Nos últimos 40 anos há movimentos em várias igrejas para a inclusão das mulheres. No metodismo brasileiro, por exemplo, já há episcopisas. Em alguns lugares dos Estados Unidos mulheres católicas celebram missa, se autodotaram do poder de presidir a eucaristia. Isso tem valor? Tem valor simbolicamente, como um ato feito por cristãos, só que é válido e ilícito, simultaneamente. Todo gesto de fé tem validade, Santo Tomás dizia que até o demônio se fizer o bem já não é mais demônio. Só que não está em comunhão com o que a Igreja definiu, o que gera uma irregularidade, uma ilicitude. Algumas dizem que fazem isso para forçar, só que isso às vezes tem uma função pedagógica negativa porque força tanto que rompe. O grupo é considerado sectário, estranho ao corpo, gera repulsa, 'ah, essas católicas rebeldes'. Esse movimento já existe lá há 30 anos e nunca reverberou aqui. No Brasil a mulher tem uma participação forte nas comunidades cristãs, na catequese, na liturgia, nas congregações. Talvez não seja o espaço do reconhecimento institucional mais pleno, mas ela tem lugar, é reconhecida, sabe que realiza coisas fundamentais. E há ainda as religiões em que a mulher tem postura central, como, por exemplo, a umbanda, o candomblé. A mãe-de-santo é a figura central, a ialorixá, a senhora sacerdotisa.
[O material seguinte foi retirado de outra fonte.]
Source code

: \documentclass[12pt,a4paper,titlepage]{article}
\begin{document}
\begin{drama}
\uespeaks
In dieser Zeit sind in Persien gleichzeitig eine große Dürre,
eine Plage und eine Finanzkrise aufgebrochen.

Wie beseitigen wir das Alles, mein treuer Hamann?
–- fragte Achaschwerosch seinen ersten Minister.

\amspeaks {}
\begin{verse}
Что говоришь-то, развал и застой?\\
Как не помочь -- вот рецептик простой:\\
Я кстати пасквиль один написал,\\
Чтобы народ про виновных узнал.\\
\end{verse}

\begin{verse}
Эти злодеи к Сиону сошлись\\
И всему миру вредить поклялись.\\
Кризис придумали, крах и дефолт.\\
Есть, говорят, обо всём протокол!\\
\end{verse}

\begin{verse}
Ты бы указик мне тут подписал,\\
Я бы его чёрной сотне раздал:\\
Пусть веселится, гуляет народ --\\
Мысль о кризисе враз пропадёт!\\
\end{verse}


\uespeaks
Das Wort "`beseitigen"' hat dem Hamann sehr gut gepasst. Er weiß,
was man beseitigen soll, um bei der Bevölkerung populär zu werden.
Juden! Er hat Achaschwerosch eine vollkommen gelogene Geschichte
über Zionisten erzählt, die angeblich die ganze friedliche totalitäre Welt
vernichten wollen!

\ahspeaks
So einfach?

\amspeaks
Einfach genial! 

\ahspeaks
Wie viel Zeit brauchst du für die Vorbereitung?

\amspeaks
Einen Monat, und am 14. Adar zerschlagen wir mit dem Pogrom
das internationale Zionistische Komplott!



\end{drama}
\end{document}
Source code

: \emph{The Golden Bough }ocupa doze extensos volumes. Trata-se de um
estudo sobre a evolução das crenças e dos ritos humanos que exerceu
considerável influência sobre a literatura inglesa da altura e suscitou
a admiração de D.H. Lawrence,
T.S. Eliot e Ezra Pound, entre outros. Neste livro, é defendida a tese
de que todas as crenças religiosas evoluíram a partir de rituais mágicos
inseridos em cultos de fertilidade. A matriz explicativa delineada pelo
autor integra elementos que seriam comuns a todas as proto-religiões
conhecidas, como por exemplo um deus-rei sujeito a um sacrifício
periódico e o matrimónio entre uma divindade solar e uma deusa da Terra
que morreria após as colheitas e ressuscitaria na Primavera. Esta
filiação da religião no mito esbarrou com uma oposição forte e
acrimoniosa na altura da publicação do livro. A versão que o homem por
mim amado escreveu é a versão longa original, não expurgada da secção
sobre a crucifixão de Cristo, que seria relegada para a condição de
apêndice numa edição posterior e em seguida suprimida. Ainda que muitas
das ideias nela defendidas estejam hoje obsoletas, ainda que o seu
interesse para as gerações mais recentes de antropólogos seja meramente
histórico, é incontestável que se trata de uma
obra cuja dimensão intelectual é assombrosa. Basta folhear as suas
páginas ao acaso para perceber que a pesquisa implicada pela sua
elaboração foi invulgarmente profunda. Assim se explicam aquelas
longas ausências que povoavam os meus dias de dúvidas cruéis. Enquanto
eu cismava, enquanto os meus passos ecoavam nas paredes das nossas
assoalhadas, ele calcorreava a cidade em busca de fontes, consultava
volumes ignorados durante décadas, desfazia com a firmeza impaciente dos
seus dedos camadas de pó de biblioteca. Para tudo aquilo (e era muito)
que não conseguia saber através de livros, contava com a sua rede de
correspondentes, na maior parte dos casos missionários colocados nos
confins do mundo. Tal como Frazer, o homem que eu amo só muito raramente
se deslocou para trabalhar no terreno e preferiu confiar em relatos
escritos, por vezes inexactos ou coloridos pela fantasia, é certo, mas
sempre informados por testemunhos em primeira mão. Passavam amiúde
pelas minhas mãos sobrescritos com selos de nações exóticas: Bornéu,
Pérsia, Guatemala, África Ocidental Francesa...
A Coen é a maior monja de zen budismo do Brasil."

FOCOS DE RESISTÊNCIA

"Há grupos no Vaticano preocupados com a presença maciça das mulheres, tanto que um grupo alemão superconservador pediu ao papa um documento que impedisse as mulheres de servir o altar, que ficassem restritas ao átrio. Mas isso não é o pensamento total dos bispos. Em geral no Brasil as mulheres têm acesso. Eu diria que metade dos postos das organizações de grandes serviços é ocupada por mulheres na arquidiocese de São Paulo."

NOVA AGENDA

"A própria mulher é a agenda desse século XXI. E essa é a grande questão: como a Igreja vai assumir a agenda da mulher? Ela vai trazer questões da sua vida pessoal, profissional, sexual, afetiva e tudo isso vai irromper dentro da Igreja. Uma vez quando ainda era sacerdote uma mulher veio se confessar, dizendo que vivia um grave problema de relacionamento com seu marido. Ela estava entrando na menopausa e ele não a compreendia. Eu não sabia o que era menopausa e fui procurar uma ginecologista no posto de saúde, queria entender o que é menopausa. Ela propôs falar sobre menopausa na missa. Eu disse: a senhora vai falar no horário solene da liturgia, porque metade das mulheres da minha igreja está na menopausa. O que as mulheres sentem, vivem, sofrem são agenda teológica. Tem que se tornar agenda de igreja."